SUPPLIED DATA below:

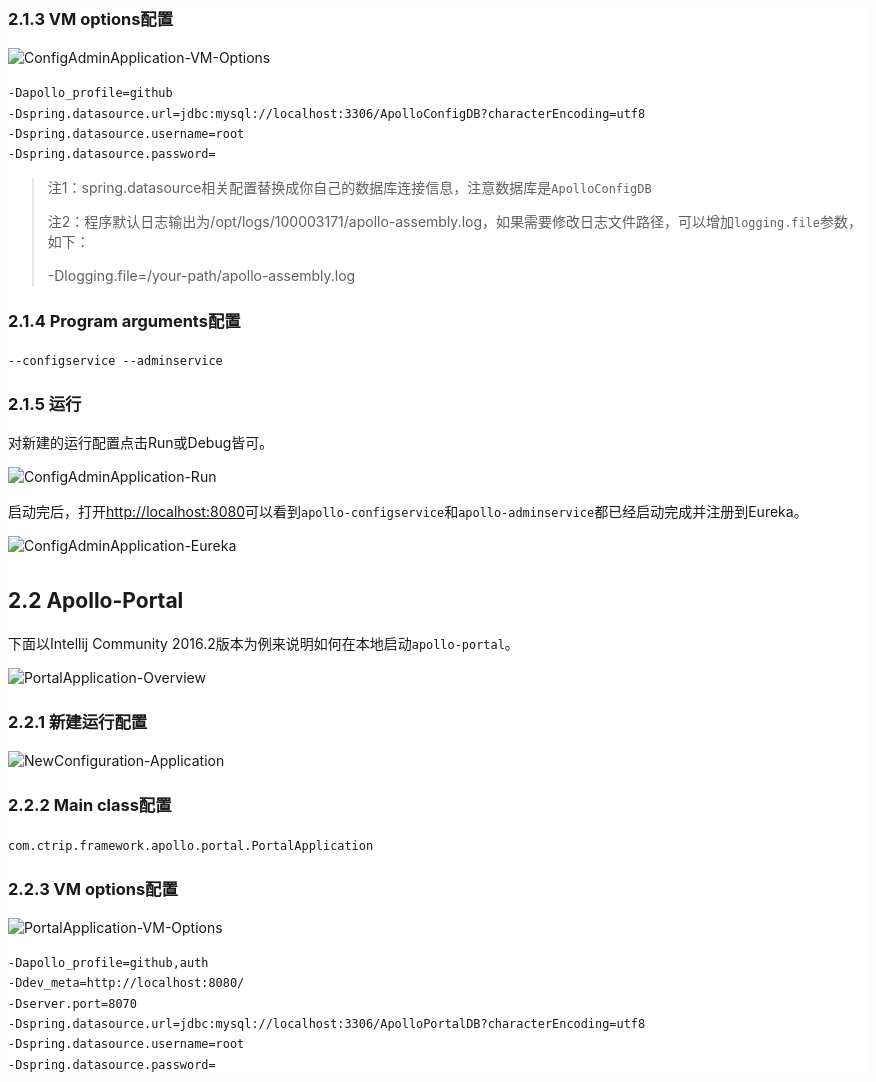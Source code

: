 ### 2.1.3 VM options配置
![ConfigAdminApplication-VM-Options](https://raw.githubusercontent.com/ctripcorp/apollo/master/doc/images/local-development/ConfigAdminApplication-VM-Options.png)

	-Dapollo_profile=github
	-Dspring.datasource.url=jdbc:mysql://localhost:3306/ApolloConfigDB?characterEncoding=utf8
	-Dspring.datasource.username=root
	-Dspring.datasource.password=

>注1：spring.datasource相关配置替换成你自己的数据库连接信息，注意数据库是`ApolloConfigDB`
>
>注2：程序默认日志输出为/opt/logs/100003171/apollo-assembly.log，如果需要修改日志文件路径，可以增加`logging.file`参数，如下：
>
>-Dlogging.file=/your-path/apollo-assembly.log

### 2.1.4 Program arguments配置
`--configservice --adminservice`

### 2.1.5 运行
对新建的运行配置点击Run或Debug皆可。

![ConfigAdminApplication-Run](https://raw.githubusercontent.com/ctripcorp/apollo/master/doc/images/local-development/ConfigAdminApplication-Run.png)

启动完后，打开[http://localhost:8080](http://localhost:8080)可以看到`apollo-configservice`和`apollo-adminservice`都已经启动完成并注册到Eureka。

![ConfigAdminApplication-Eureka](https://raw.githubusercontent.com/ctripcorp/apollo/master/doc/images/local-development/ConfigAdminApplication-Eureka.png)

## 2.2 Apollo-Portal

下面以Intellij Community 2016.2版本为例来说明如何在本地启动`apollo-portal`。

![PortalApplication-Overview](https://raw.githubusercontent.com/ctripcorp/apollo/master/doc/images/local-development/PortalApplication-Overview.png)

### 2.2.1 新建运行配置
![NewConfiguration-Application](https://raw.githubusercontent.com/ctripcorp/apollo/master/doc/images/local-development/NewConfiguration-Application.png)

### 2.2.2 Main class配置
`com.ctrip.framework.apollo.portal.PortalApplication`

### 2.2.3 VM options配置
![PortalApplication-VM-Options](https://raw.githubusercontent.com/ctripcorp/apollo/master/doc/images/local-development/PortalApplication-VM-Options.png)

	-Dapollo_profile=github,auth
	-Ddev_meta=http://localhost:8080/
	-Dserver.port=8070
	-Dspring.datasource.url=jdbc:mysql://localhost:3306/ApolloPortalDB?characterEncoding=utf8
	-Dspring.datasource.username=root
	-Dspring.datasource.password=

End of SUPPLIED DATA.
SUPPLIED DATA below:

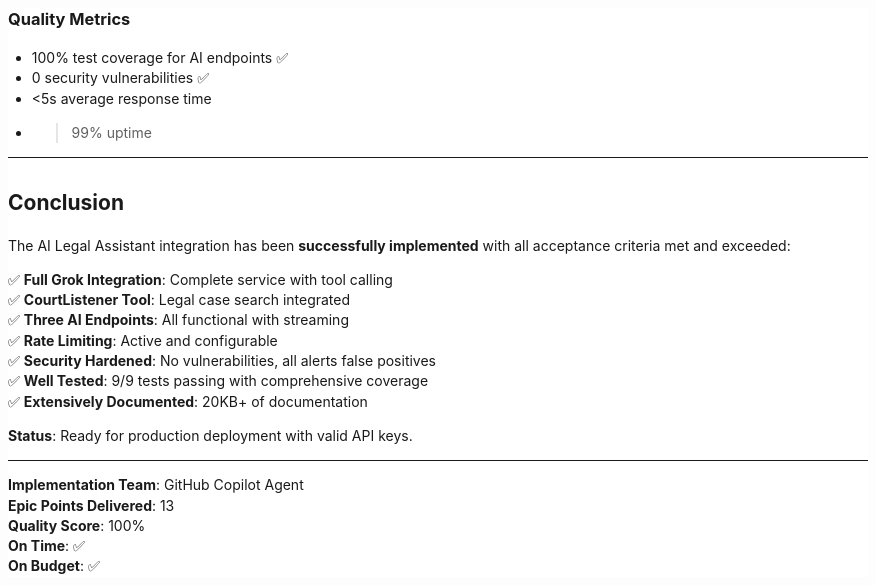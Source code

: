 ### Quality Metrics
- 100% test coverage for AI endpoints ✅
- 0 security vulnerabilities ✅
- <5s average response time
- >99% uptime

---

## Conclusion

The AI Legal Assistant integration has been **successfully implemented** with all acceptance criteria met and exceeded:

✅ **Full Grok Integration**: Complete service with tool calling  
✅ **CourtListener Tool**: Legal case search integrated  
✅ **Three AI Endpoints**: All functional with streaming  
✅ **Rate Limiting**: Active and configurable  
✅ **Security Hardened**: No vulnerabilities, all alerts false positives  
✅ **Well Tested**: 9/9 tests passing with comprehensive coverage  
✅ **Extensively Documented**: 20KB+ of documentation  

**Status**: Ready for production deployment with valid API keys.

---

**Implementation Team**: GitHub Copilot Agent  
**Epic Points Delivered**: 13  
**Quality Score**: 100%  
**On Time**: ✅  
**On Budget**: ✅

End of SUPPLIED DATA.
SUPPLIED DATA below:

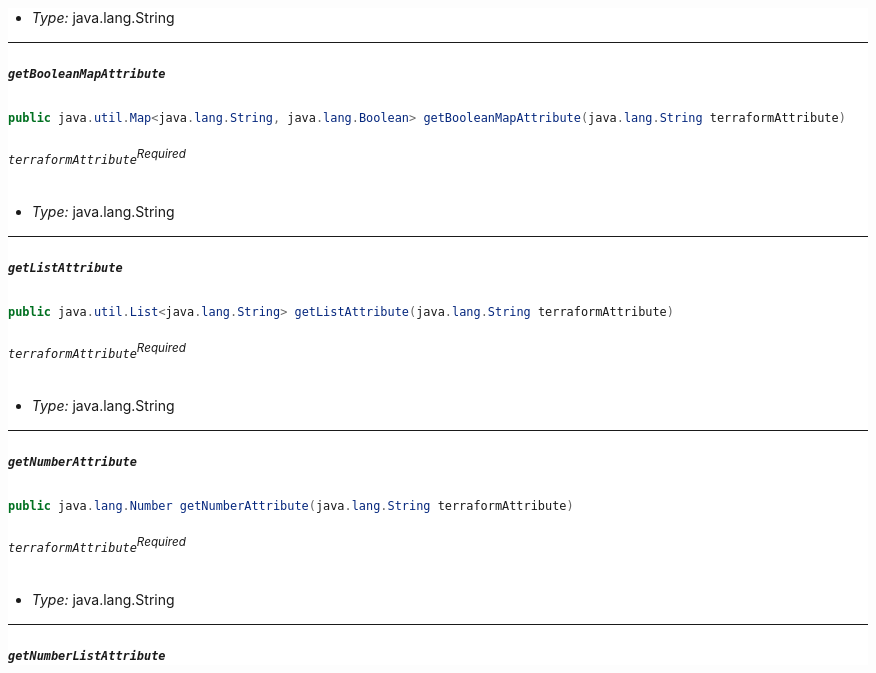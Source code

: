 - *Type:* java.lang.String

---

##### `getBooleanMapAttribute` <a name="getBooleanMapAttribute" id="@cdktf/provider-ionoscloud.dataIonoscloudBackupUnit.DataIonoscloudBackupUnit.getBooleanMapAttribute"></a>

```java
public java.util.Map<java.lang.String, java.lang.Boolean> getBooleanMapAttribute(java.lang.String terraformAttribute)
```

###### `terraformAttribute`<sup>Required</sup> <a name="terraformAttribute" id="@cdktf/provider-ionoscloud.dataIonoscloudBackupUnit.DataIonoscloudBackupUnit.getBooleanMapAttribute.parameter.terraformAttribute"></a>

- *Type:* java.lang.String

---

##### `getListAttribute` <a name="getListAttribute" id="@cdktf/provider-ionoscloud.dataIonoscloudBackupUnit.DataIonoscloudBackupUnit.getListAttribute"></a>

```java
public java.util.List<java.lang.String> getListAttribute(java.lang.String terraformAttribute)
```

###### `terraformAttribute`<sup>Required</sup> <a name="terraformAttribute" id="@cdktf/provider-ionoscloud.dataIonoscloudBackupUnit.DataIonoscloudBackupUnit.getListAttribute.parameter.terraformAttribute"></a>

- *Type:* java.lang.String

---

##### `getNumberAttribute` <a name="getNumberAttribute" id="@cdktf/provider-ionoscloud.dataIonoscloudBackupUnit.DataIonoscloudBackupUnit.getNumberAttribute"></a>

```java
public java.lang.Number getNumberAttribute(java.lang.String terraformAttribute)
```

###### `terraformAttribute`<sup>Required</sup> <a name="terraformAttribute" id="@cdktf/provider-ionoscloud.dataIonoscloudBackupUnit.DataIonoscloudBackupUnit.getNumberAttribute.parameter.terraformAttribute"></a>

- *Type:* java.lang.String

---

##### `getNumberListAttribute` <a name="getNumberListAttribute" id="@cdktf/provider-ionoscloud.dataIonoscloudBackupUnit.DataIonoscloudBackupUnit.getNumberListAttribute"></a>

End of SUPPLIED DATA.

**YOUR INSTRUCTIONS**
Tell how many lines of the data above include the string "vulnerabilities", with no other text in the answer.

**ANSWER BELOW**
2